=== Begin Enclosure ===
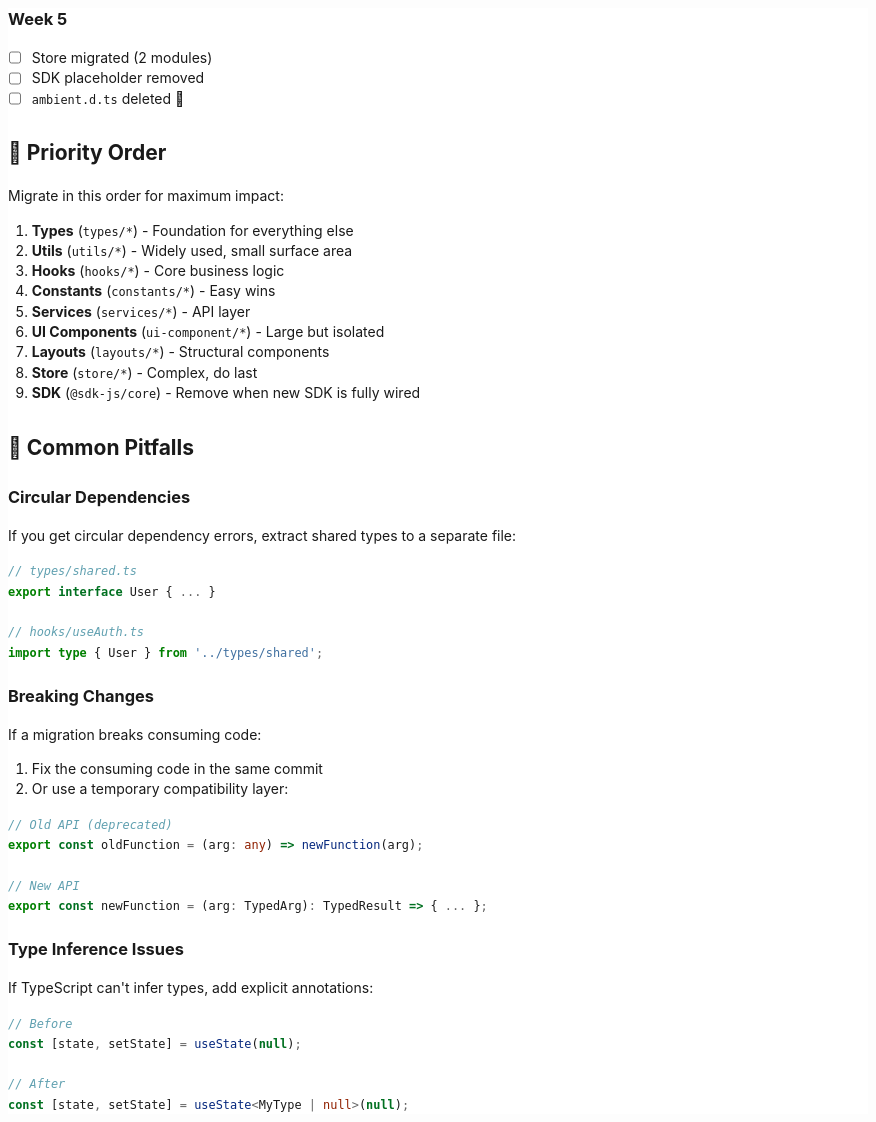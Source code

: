 ### Week 5

- [ ] Store migrated (2 modules)
- [ ] SDK placeholder removed
- [ ] `ambient.d.ts` deleted 🎉

## 🎯 Priority Order

Migrate in this order for maximum impact:

1. **Types** (`types/*`) - Foundation for everything else
2. **Utils** (`utils/*`) - Widely used, small surface area
3. **Hooks** (`hooks/*`) - Core business logic
4. **Constants** (`constants/*`) - Easy wins
5. **Services** (`services/*`) - API layer
6. **UI Components** (`ui-component/*`) - Large but isolated
7. **Layouts** (`layouts/*`) - Structural components
8. **Store** (`store/*`) - Complex, do last
9. **SDK** (`@sdk-js/core`) - Remove when new SDK is fully wired

## 🚨 Common Pitfalls

### Circular Dependencies

If you get circular dependency errors, extract shared types to a separate file:

```typescript
// types/shared.ts
export interface User { ... }

// hooks/useAuth.ts
import type { User } from '../types/shared';
```

### Breaking Changes

If a migration breaks consuming code:

1. Fix the consuming code in the same commit
2. Or use a temporary compatibility layer:

```typescript
// Old API (deprecated)
export const oldFunction = (arg: any) => newFunction(arg);

// New API
export const newFunction = (arg: TypedArg): TypedResult => { ... };
```

### Type Inference Issues

If TypeScript can't infer types, add explicit annotations:

```typescript
// Before
const [state, setState] = useState(null);

// After
const [state, setState] = useState<MyType | null>(null);
```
=== End Enclosure ===
▶ YOUR GOAL: Word for word, print all of the data; skip the pictures.

▶ ANSWER TO THIS TASK:
Source code

: ### Week 5

- [ ] Store migrated (2 modules)
- [ ] SDK placeholder removed
- [ ] `ambient.d.ts` deleted 🎉

## 🎯 Priority Order

Migrate in this order for maximum impact:

1. **Types** (`types/*`) - Foundation for everything else
2. **Utils** (`utils/*`) - Widely used, small surface area
3. **Hooks** (`hooks/*`) - Core business logic
4. **Constants** (`constants/*`) - Easy wins
5. **Services** (`services/*`) - API layer
6. **UI Components** (`ui-component/*`) - Large but isolated
7. **Layouts** (`layouts/*`) - Structural components
8. **Store** (`store/*`) - Complex, do last
9. **SDK** (`@sdk-js/core`) - Remove when new SDK is fully wired

## 🚨 Common Pitfalls

### Circular Dependencies

If you get circular dependency errors, extract shared types to a separate file:

```typescript
// types/shared.ts
export interface User { ... }

// hooks/useAuth.ts
import type { User } from '../types/shared';
```

### Breaking Changes

If a migration breaks consuming code:

1. Fix the consuming code in the same commit
2. Or use a temporary compatibility layer:

```typescript
// Old API (deprecated)
export const oldFunction = (arg: any) => newFunction(arg);

// New API
export const newFunction = (arg: TypedArg): TypedResult => { ... };
```

### Type Inference Issues

If TypeScript can't infer types, add explicit annotations:

```typescript
// Before
const [state, setState] = useState(null);

// After
const [state, setState] = useState<MyType | null>(null);
```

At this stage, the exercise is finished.